Cell-specific, activation-dependent regulation of neutrophil CD32A ligand-binding function

Neutrophils express 2 low-affinity FcγR, FcγRIIIB (CD16B), and FcγRIIA (CD32A). CD16B is a glycosyl-phosphatidyl inositol-anchored molecule, whereas CD32A is a polypeptide-anchored molecule. These 2 receptors also differ in their signaling. The biological significance of coexpression of 2 FcγRs with distinct membrane anchors and signaling capacities is not clearly understood. Using neutrophils from a CD16B-deficient donor and normal neutrophils treated with anti-CD16 monoclonal antibodies, the authors demonstrated that affinity modulation of CD32A is one of the mechanisms by which neutrophils regulate their FcγR-dependent functions. Neutrophils isolated from a CD16B− donor rosetted poorly with sheep erythrocytes opsonized with rabbit IgG (EA) (12% ± 2% versus 80% ± 6% for control) and were unable to mediate immunophagocytosis. However, activation of CD16B−neutrophils with fMLP, a bacterial chemotactic peptide, increased the CD32A-dependent EA rosetting to 58%. The CD32A-dependent rosetting of fMLP-activated normal neutrophils also increased nearly 5-fold, but there was no increase in CD32A expression. The CD32A-dependent immune complex (IC) binding was also increased in activated neutrophils. This affinity regulation was not observed with CD32A expressed on Chinese hamster ovary cells. These results suggest that in resting neutrophils CD32A is in a low-affinity state and that these cells primarily engage CD16B for IC binding.
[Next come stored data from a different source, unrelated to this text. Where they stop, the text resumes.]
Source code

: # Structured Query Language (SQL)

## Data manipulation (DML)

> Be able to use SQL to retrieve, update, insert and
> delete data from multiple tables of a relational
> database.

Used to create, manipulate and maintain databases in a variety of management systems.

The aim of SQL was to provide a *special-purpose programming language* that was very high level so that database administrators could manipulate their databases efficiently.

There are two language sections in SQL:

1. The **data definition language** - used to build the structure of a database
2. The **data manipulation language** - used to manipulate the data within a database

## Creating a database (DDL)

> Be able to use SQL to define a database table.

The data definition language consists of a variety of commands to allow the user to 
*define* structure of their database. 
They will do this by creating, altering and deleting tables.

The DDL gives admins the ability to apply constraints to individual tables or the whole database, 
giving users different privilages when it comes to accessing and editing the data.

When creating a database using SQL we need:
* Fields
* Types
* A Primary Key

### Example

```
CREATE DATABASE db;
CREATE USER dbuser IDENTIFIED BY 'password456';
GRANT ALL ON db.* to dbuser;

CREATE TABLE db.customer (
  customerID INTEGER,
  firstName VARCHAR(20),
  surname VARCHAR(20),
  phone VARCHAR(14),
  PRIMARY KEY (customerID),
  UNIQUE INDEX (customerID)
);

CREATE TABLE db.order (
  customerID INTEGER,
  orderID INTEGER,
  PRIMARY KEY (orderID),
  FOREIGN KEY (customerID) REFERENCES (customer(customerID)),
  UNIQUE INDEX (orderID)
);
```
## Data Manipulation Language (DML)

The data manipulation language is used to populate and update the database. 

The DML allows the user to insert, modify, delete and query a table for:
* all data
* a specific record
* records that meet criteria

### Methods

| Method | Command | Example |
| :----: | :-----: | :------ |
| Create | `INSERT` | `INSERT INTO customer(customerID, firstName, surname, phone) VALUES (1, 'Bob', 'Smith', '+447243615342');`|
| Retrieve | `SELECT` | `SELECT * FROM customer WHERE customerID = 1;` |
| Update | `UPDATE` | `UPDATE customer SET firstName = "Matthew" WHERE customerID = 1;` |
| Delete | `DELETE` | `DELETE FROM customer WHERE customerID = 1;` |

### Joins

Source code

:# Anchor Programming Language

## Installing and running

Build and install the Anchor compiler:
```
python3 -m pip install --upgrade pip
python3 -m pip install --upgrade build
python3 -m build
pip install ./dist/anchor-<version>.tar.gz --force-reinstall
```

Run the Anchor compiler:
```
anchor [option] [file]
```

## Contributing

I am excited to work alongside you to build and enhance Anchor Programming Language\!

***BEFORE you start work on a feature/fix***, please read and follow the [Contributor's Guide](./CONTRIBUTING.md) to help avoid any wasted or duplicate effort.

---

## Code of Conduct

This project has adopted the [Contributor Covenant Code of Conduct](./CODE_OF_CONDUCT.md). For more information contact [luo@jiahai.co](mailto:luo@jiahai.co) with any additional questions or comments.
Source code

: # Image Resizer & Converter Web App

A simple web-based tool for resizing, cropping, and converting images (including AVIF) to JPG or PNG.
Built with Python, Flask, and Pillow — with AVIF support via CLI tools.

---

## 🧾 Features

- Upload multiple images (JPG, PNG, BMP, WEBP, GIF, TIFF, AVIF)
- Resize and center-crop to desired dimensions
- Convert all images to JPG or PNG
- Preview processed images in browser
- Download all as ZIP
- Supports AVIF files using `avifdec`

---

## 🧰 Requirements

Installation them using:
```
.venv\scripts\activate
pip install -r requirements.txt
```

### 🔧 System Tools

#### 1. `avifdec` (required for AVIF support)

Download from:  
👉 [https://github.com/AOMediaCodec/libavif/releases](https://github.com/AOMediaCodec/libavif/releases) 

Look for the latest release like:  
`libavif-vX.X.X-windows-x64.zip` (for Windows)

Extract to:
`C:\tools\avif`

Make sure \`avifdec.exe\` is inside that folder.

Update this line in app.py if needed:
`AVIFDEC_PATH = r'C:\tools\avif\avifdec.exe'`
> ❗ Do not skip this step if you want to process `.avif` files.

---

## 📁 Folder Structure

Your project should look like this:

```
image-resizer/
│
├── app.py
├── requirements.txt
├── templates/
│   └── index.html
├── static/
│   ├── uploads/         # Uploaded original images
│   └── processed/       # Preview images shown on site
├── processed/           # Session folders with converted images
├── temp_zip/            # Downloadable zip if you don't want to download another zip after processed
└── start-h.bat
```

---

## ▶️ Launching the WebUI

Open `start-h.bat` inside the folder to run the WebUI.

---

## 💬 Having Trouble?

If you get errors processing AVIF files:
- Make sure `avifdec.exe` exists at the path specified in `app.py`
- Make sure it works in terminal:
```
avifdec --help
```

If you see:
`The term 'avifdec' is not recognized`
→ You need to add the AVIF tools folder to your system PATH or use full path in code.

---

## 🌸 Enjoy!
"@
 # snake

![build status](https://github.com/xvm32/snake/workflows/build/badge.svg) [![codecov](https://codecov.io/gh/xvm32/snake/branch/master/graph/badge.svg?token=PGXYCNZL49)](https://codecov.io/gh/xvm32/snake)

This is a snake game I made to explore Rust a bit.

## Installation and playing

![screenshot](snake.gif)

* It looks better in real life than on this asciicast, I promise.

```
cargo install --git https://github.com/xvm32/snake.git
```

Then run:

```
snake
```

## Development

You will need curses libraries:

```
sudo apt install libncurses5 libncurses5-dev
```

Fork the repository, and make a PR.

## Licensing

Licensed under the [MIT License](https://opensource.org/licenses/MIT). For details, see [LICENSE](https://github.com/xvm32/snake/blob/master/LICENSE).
However, once the neutrophils are activated, the CD32A is converted to a high-affinity state that leads to CD32A-dependent ligand binding and signaling. These results suggest that neutrophils adopt a novel strategy to engage the 2 different FcγR selectively during physiologic and pathologic conditions to carry out their functions efficiently.